The optical system is designed for imaging or analyzing the eye, particularly for capturing reflections of infrared light from the retina. The system includes an infrared light source that directs light into the eye, and an optical detection component that captures the reflected infrared light from the retina. The system may also include additional components such as lenses, filters, or sensors to enhance image quality or data accuracy. The use of infrared light allows for non-invasive imaging of the retina, which is useful in medical diagnostics, such as detecting retinal diseases or monitoring eye health. The system may be integrated into ophthalmic devices, imaging systems, or diagnostic tools to provide detailed retinal images or measurements. The reflection of infrared light from the retina enables high-resolution imaging, which is critical for detecting subtle changes in retinal structure or function. The system may also include calibration or alignment mechanisms to ensure accurate positioning and consistent imaging results. The use of infrared light minimizes discomfort for the patient while providing reliable diagnostic information.
19. The method of claim 18, wherein the plurality of visible light emitters comprises at least one of micro-LEDs, OLEDs, and reflective pixels to project the visible image light.
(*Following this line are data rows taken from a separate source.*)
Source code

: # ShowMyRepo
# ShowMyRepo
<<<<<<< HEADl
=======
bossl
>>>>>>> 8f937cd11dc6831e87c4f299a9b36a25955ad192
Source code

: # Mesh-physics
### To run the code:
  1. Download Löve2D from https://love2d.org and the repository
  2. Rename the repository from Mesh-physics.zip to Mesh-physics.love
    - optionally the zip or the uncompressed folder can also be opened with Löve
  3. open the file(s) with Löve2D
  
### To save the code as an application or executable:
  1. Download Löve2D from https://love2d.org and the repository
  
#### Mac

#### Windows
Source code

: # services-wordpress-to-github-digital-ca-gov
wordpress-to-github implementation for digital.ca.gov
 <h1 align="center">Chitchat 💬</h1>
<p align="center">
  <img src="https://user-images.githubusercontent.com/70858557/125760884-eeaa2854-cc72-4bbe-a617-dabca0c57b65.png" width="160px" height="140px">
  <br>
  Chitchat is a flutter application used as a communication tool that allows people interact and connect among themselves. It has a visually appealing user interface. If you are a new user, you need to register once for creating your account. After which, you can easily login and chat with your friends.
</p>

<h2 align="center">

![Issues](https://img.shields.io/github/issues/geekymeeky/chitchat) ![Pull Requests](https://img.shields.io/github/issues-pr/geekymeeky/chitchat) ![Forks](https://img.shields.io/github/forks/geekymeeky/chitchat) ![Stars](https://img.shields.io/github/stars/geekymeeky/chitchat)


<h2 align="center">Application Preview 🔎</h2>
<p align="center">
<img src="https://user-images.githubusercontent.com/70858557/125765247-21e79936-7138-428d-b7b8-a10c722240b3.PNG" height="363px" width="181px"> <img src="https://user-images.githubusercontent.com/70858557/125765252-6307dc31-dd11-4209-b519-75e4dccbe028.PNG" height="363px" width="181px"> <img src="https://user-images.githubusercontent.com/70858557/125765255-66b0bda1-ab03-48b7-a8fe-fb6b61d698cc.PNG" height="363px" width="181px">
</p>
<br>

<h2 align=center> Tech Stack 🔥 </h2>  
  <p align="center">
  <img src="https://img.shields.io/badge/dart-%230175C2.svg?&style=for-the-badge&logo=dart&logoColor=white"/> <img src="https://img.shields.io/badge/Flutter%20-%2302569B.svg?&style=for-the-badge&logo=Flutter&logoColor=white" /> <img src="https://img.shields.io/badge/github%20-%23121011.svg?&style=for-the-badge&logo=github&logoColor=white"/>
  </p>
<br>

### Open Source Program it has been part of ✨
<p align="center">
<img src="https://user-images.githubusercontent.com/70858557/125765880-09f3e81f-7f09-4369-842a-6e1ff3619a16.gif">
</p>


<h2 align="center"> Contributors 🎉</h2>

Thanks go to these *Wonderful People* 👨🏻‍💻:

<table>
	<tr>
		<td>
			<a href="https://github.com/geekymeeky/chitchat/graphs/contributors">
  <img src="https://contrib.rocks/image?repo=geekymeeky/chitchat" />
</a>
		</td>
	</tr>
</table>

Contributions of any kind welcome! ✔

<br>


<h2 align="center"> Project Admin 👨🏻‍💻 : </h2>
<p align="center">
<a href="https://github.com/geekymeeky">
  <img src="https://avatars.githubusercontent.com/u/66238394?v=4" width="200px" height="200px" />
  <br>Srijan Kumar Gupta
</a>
This invention relates to display systems that project visible image light using an array of light emitters. The technology addresses the challenge of achieving high-resolution, energy-efficient displays with improved brightness and color accuracy. The system includes a plurality of visible light emitters, such as micro-LEDs, OLEDs, or reflective pixels, which generate and project the visible image light. These emitters are arranged in a configuration that allows for precise control of light output, enabling high-definition imaging. The use of micro-LEDs provides high brightness and efficiency, while OLEDs offer flexibility and wide viewing angles. Reflective pixels can enhance contrast and reduce power consumption. The system may also incorporate additional components, such as light modulators or waveguides, to further refine the projected image. The invention aims to improve display performance by leveraging advanced light-emitting technologies, ensuring vibrant colors, sharp details, and efficient operation. This approach is particularly useful in applications requiring high-quality visual output, such as augmented reality, virtual reality, and high-end digital signage.
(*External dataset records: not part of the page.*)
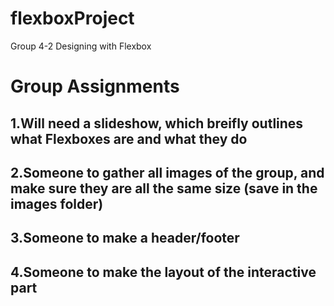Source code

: # flexboxProject
Group 4-2 Designing with Flexbox

# Group Assignments 
## 1.Will need a slideshow, which breifly outlines what Flexboxes are and what they do 
## 2.Someone to gather all images of the group, and make sure they are all the same size (save in the images folder)
## 3.Someone to make a header/footer 
## 4.Someone to make the layout of the interactive part
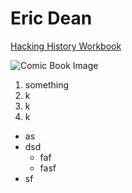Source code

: # Eric Dean

[Hacking History Workbook](Http://hacking-history.readthedocs.io)

![Comic Book Image](http://www.blazingcariboustudios.com/wp-content/uploads/2016/10/Comic-Books.jpg)

1. something
2. k
3. k
4. k

* as
* dsd
  * faf
  * fasf
* sf

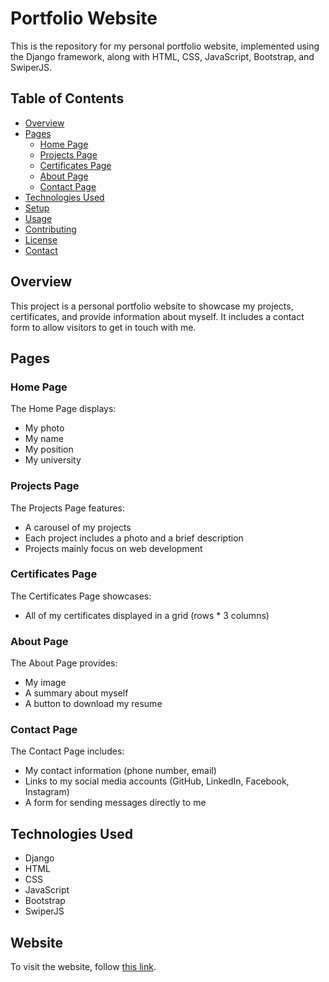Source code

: # Portfolio Website

This is the repository for my personal portfolio website, implemented using the Django framework, along with HTML, CSS, JavaScript, Bootstrap, and SwiperJS.

## Table of Contents
- [Overview](#overview)
- [Pages](#pages)
  - [Home Page](#home-page)
  - [Projects Page](#projects-page)
  - [Certificates Page](#certificates-page)
  - [About Page](#about-page)
  - [Contact Page](#contact-page)
- [Technologies Used](#technologies-used)
- [Setup](#setup)
- [Usage](#usage)
- [Contributing](#contributing)
- [License](#license)
- [Contact](#contact)

## Overview
This project is a personal portfolio website to showcase my projects, certificates, and provide information about myself. It includes a contact form to allow visitors to get in touch with me.

## Pages

### Home Page
The Home Page displays:
- My photo
- My name
- My position
- My university

### Projects Page
The Projects Page features:
- A carousel of my projects
- Each project includes a photo and a brief description
- Projects mainly focus on web development

### Certificates Page
The Certificates Page showcases:
- All of my certificates displayed in a grid (rows * 3 columns)

### About Page
The About Page provides:
- My image
- A summary about myself
- A button to download my resume

### Contact Page
The Contact Page includes:
- My contact information (phone number, email)
- Links to my social media accounts (GitHub, LinkedIn, Facebook, Instagram)
- A form for sending messages directly to me

## Technologies Used
- Django
- HTML
- CSS
- JavaScript
- Bootstrap
- SwiperJS

## Website
To visit the website, follow [this link](https://portfolio-2hv5.onrender.com/).
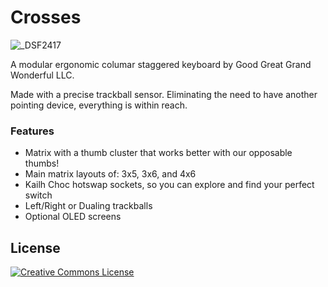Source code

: # Crosses
![_DSF2417](https://github.com/user-attachments/assets/991dbb80-7f5c-47ce-9eeb-23cf1107182d)

A modular ergonomic columar staggered keyboard by Good Great Grand Wonderful LLC. 

Made with a precise trackball sensor. Eliminating the need to have another pointing device, everything is within reach.

### Features

- Matrix with a thumb cluster that works better with our opposable thumbs!
- Main matrix layouts of: 3x5, 3x6, and 4x6
- Kailh Choc hotswap sockets, so you can explore and find your perfect switch
- Left/Right or Dualing trackballs
- Optional OLED screens

## License

<a rel="license" href="http://creativecommons.org/licenses/by-nc/4.0/"><img alt="Creative Commons License" style="border-width:0" src="https://i.creativecommons.org/l/by-nc/4.0/88x31.png" /></a>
20. The method of claim 18, wherein the reflection of infrared light is received via at least one of a pupil of the eye, an iris of the eye, and a retina of the eye.
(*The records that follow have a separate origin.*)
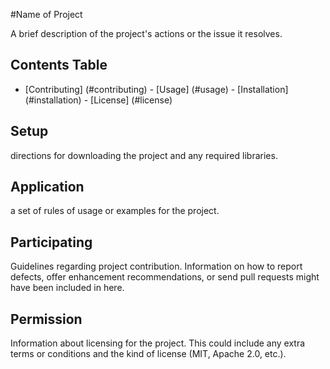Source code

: 
 #Name of Project

A brief description of the project's actions or the issue it resolves.


## Contents Table

- [Contributing] (#contributing) - [Usage] (#usage) - [Installation] (#installation) - [License] (#license)

## Setup

directions for downloading the project and any required libraries.

## Application

a set of rules of usage or examples for the project.

## Participating

Guidelines regarding project contribution. Information on how to report defects, offer enhancement recommendations, or send pull requests might have been included in here.

## Permission

Information about licensing for the project. This could include any extra terms or conditions and the kind of license (MIT, Apache 2.0, etc.).

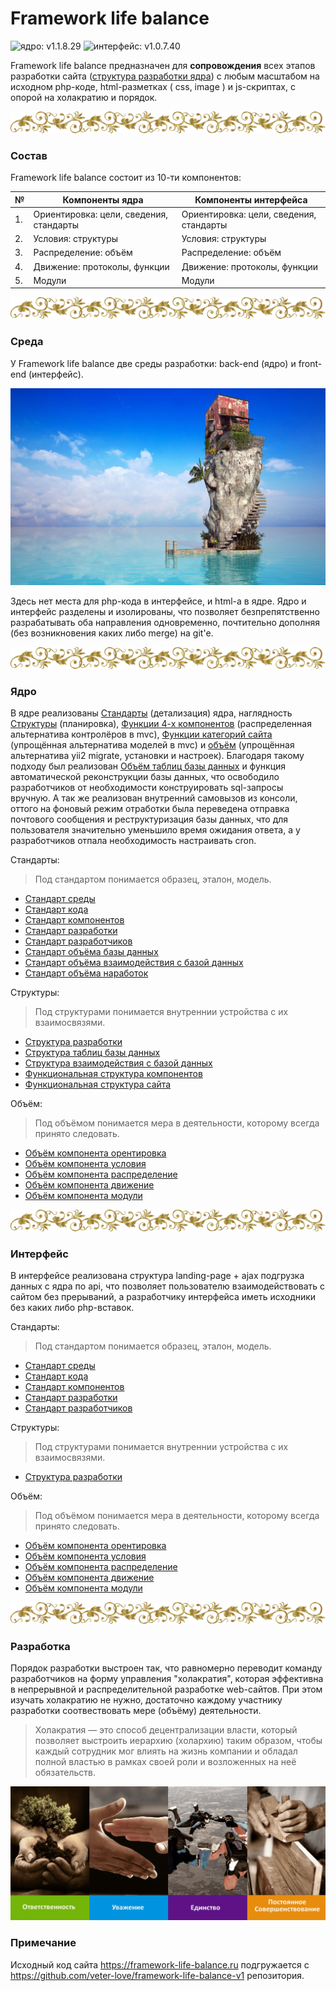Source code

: # Framework life balance 

![ядро: v1.1.8.29](https://img.shields.io/badge/Ядро-v1.1.8.29-blue.svg) ![интерфейс: v1.0.7.40](https://img.shields.io/badge/Интерфейс-v1.0.7.40-blue.svg)

Framework life balance предназначен для **сопровождения** всех этапов разработки сайта (<a target="_blank" href="/Компоненты ядра/2.Условия/Структуры/Напутствующие/Напутствующая структура разработки.md">структура разработки ядра</a>) с любым масштабом на исходном php-коде, html-разметках ( css, image ) и js-скриптах, с опорой на холакратию и порядок. 

![hr](/Компоненты%20интерфейса/3.Распределение/Объём/Картиночные/illustrators/hr.png)

### Состав

Framework life balance состоит из 10-ти компонентов:

| № | Компоненты ядра | Компоненты интерфейса
 ------------- |  ------------- | ------------- | 
| 1. | Ориентировка: цели, сведения, стандарты | Ориентировка: цели, сведения, стандарты
| 2. | Условия: структуры | Условия: структуры
| 3. | Распределение: объём | Распределение: объём
| 4. | Движение: протоколы, функции | Движение: протоколы, функции
| 5. | Модули | Модули

![hr](/Компоненты%20интерфейса/3.Распределение/Объём/Картиночные/illustrators/hr.png)


### Среда

У Framework life balance две среды разработки: back-end (ядро) и front-end (интерфейс). 

![Framework life balance](/Компоненты%20интерфейса/3.Распределение/Объём/Картиночные/slider/slide1_bg.jpg)

Здесь нет места для php-кода в интерфейсе, и html-а в ядре. Ядро и интерфейс разделены и изолированы, что позволяет безпрепятственно разрабатывать оба направления одновременно, почтительно дополняя (без возникновения каких либо merge) на git'e.

![hr](/Компоненты%20интерфейса/3.Распределение/Объём/Картиночные/illustrators/hr.png)


### Ядро

В ядре реализованы <a target="_blank" href="/Компоненты ядра/1.Ориентировка/Стандарты/Основополагающие">Стандарты</a> (детализация) ядра, наглядность <a target="_blank" href="/Компоненты ядра/2.Условия/Структуры/Функциональные">Структуры</a> (планировка), <a target="_blank" href="/Компоненты ядра/4.Движение/Функции/Компонентов">Функции 4-х компонентов</a> (распределенная альтернатива контролёров в mvc), <a target="_blank" href="/Компоненты ядра/4.Движение/Функции/Категорий сайта">Функции категорий сайта</a> (упрощённая альтернатива моделей в mvc) и <a target="_blank" href="/Компоненты ядра/3.Распределение/Объём/Функций">объём</a> (упрощённая альтернатива yii2 migrate, установки и настроек). Благодаря такому подходу был реализован <a target="_blank" href="/Компоненты ядра/3.Распределение/Объём/Базы данных/Объём таблиц базы данных.php">Объём таблиц базы данных</a> и функция автоматической реконструкции базы данных, что освободило разработчиков от необходимости конструировать sql-запросы вручную. А так же реализован внутренний самовызов из консоли, оттого на фоновый режим отработки была переведена отправка почтового сообщения и реструктуризация базы данных, что для пользователя значительно уменьшило время ожидания ответа, а у разработчиков отпала необходимость настраивать cron.

Стандарты: 

> Под стандартом понимается образец, эталон, модель.

- <a target="_blank" href="/Компоненты ядра/1.Ориентировка/Стандарты/Основополагающие/1.Основополагающий стандарт среды.md">Стандарт среды</a>
- <a target="_blank" href="/Компоненты ядра/1.Ориентировка/Стандарты/Основополагающие/2.Основополагающий стандарт кода.md">Стандарт кода</a>
- <a target="_blank" href="/Компоненты ядра/1.Ориентировка/Стандарты/Основополагающие/3.Основополагающий стандарт компонентов.md">Стандарт компонентов</a>
- <a target="_blank" href="/Компоненты ядра/1.Ориентировка/Стандарты/Основополагающие/4.Основополагающий стандарт разработки.md">Стандарт разработки</a>
- <a target="_blank" href="/Компоненты ядра/1.Ориентировка/Стандарты/Основополагающие/5.Основополагающий стандарт разработчиков.md">Стандарт разработчиков</a>
- <a target="_blank" href="/Компоненты ядра/1.Ориентировка/Стандарты/Объёмные/Стандарт объёма базы данных.md">Стандарт объёма базы данных</a>
- <a target="_blank" href="/Компоненты ядра/1.Ориентировка/Стандарты/Объёмные/Стандарт объёма взаимодействия с базой данных.md">Стандарт объёма взаимодействия с базой данных</a>
- <a target="_blank" href="/Компоненты ядра/1.Ориентировка/Стандарты/Объёмные/Стандарт объёма наработок.md">Стандарт объёма наработок</a>


Структуры:

> Под структурами понимается внутреннии устройства с их взаимосвязями.

- <a target="_blank" href="/Компоненты ядра/2.Условия/Структуры/Напутствующие/Напутствующая структура разработки.md">Структура разработки</a>
- <a target="_blank" href="/Компоненты ядра/2.Условия/Структуры/Базы данных/Структура таблиц базы данных.md">Структура таблиц базы данных</a>
- <a target="_blank" href="/Компоненты ядра/2.Условия/Структуры/Базы данных/Структура взаимодействия с базой данных.md">Структура взаимодействия с базой данных</a>
- <a target="_blank" href="/Компоненты ядра/2.Условия/Структуры/Функциональные/Функциональная структура компонентов.md">Функциональная структура компонентов</a>
- <a target="_blank" href="/Компоненты ядра/2.Условия/Структуры/Функциональные/Функциональная структура сайта.md">Функциональная структура сайта</a>


Объём:

> Под объёмом понимается мера в деятельности, которому всегда принято следовать.

- <a target="_blank" href="/Компоненты ядра/3.Распределение/Объём/Компонентов/1.Объём компонента орентировка.md">Объём компонента орентировка</a>
- <a target="_blank" href="/Компоненты ядра/3.Распределение/Объём/Компонентов/2.Объём компонента условия.md">Объём компонента условия</a>
- <a target="_blank" href="/Компоненты ядра/3.Распределение/Объём/Компонентов/3.Объём компонента распределение.md">Объём компонента распределение</a>
- <a target="_blank" href="/Компоненты ядра/3.Распределение/Объём/Компонентов/4.Объём компонента движение.md">Объём компонента движение</a>
- <a target="_blank" href="/Компоненты ядра/3.Распределение/Объём/Компонентов/5.Объём компонента модули.md">Объём компонента модули</a>


![hr](/Компоненты%20интерфейса/3.Распределение/Объём/Картиночные/illustrators/hr.png)

### Интерфейс

В интерфейсе реализована структура landing-page + ajax подгрузка данных с ядра по api, что позволяет пользователю взаимодействовать с сайтом без прерываний, а разработчику интерфейса иметь исходники без каких либо php-вставок.

Стандарты: 

> Под стандартом понимается образец, эталон, модель.

- <a target="_blank" href="/Компоненты интерфейса/1.Ориентировка/Стандарты/Основополагающие/1.Основополагающий стандарт среды.md">Стандарт среды</a>
- <a target="_blank" href="/Компоненты интерфейса/1.Ориентировка/Стандарты/Основополагающие/2.Основополагающий стандарт кода.md">Стандарт кода</a>
- <a target="_blank" href="/Компоненты интерфейса/1.Ориентировка/Стандарты/Основополагающие/3.Основополагающий стандарт компонентов.md">Стандарт компонентов</a>
- <a target="_blank" href="/Компоненты интерфейса/1.Ориентировка/Стандарты/Основополагающие/4.Основополагающий стандарт разработки.md">Стандарт разработки</a>
- <a target="_blank" href="/Компоненты интерфейса/1.Ориентировка/Стандарты/Основополагающие/5.Основополагающий стандарт разработчиков.md">Стандарт разработчиков</a>


Структуры:

> Под структурами понимается внутреннии устройства с их взаимосвязями.

- <a target="_blank" href="/Компоненты интерфейса/2.Условия/Структуры/Напутствующие/Напутствующая структура разработки.md">Структура разработки</a>


Объём:

> Под объёмом понимается мера в деятельности, которому всегда принято следовать.

- <a target="_blank" href="/Компоненты интерфейса/3.Распределение/Объём/Компонентные/1.Объём компонента орентировка.md">Объём компонента орентировка</a>
- <a target="_blank" href="/Компоненты интерфейса/3.Распределение/Объём/Компонентные/2.Объём компонента условия.md">Объём компонента условия</a>
- <a target="_blank" href="/Компоненты интерфейса/3.Распределение/Объём/Компонентные/3.Объём компонента распределение.md">Объём компонента распределение</a>
- <a target="_blank" href="/Компоненты интерфейса/3.Распределение/Объём/Компонентные/4.Объём компонента движение.md">Объём компонента движение</a>
- <a target="_blank" href="/Компоненты интерфейса/3.Распределение/Объём/Компонентные/5.Объём компонента модули.md">Объём компонента модули</a>



![hr](/Компоненты%20интерфейса/3.Распределение/Объём/Картиночные/illustrators/hr.png)

### Разработка

Порядок разработки выстроен так, что равномерно переводит команду разработчиков на форму управления "холакратия", которая эффективна в непрерывной и распределительной разработке web-сайтов. При этом изучать холакратию не нужно, достаточно каждому участнику разработки соотвествовать мере (объёму) деятельности.

> Холакратия — это способ децентрализации власти, который позволяет выстроить иерархию (холархию) таким образом, чтобы каждый сотрудник мог влиять на жизнь компании и обладал полной властью в рамках своей роли и возложенных на неё обязательств.


![Холакратия](/Компоненты%20интерфейса/3.Распределение/Объём/Картиночные/illustrators/4values.jpg)

### Примечание

Исходный код сайта https://framework-life-balance.ru подгружается с https://github.com/veter-love/framework-life-balance-v1 репозитория.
This invention relates to eye-tracking systems that use infrared light to detect and analyze reflections from different parts of the eye to determine gaze direction. The problem addressed is improving the accuracy and reliability of eye-tracking by capturing reflections from multiple eye structures, including the pupil, iris, and retina. Traditional eye-tracking systems often rely on pupil or iris reflections alone, which can be affected by lighting conditions, eye movement, or individual anatomical differences. By detecting infrared light reflected from the retina in addition to the pupil and iris, the system enhances tracking precision, especially in dynamic or low-light environments. The method involves illuminating the eye with infrared light and capturing reflections using sensors positioned to detect light returning from these three distinct eye structures. The retina, being deeper within the eye, provides a more stable reference point compared to the pupil or iris, which can shift due to eye movement or changes in pupil size. This multi-reflection approach allows the system to compensate for variations in eye anatomy and improve gaze tracking performance across different users and conditions. The technique is particularly useful in applications requiring high-accuracy eye tracking, such as virtual reality, medical diagnostics, or human-computer interaction.
Cooperative Patent Classification codes for this invention. Click any code to explore related patents in that topic.
April 19, 2023
April 16, 2024
Browse 5M+ US patents with plain-English claim translations and AI-generated analysis.